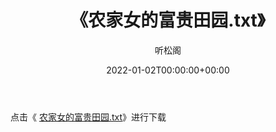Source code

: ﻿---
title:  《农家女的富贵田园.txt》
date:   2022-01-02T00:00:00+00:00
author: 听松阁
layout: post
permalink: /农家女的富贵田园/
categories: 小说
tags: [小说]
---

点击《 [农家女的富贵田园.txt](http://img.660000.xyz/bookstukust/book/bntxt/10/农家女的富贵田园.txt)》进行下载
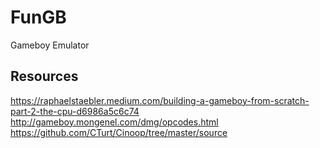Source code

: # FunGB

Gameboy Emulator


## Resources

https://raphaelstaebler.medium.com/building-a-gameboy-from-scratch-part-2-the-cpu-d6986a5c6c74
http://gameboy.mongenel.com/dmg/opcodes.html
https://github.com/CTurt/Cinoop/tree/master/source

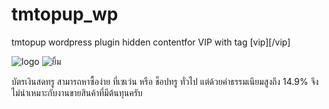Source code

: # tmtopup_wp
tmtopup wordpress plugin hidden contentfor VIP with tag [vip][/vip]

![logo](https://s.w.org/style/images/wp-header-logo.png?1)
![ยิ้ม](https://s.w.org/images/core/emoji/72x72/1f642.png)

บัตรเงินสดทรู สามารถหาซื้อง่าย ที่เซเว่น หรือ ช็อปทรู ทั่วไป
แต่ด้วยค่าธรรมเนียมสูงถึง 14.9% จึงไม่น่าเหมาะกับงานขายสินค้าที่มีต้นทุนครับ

______________________________

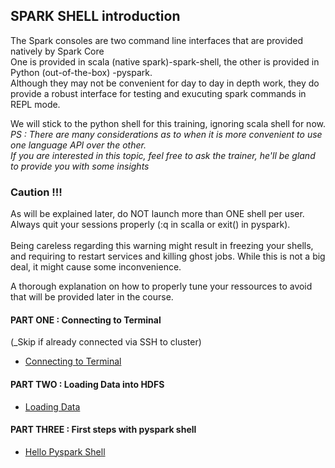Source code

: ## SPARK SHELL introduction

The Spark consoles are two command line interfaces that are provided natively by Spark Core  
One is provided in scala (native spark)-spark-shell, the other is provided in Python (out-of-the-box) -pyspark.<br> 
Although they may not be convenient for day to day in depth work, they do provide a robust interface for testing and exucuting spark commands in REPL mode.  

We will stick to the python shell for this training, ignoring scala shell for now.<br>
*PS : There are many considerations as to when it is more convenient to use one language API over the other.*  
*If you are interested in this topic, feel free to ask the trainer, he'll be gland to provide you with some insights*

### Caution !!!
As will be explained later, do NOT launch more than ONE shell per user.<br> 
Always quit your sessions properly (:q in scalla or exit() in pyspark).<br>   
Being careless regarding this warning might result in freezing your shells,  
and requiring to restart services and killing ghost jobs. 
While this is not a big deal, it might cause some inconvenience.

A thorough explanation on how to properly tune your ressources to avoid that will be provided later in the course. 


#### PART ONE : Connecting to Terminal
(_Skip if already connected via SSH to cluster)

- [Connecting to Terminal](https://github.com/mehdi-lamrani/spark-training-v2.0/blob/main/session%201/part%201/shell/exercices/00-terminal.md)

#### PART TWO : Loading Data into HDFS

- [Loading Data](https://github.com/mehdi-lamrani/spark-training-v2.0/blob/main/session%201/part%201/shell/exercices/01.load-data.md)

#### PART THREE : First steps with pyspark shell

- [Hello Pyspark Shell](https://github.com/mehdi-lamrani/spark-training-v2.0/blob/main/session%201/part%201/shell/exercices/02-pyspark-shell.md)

______________________________

Work order:
Please copy every line of the data that carries the string "will".

Worked solution:
We will stick to the python shell for this training, ignoring scala shell for now.<br>
As will be explained later, do NOT launch more than ONE shell per user.<br> 
A thorough explanation on how to properly tune your ressources to avoid that will be provided later in the course. 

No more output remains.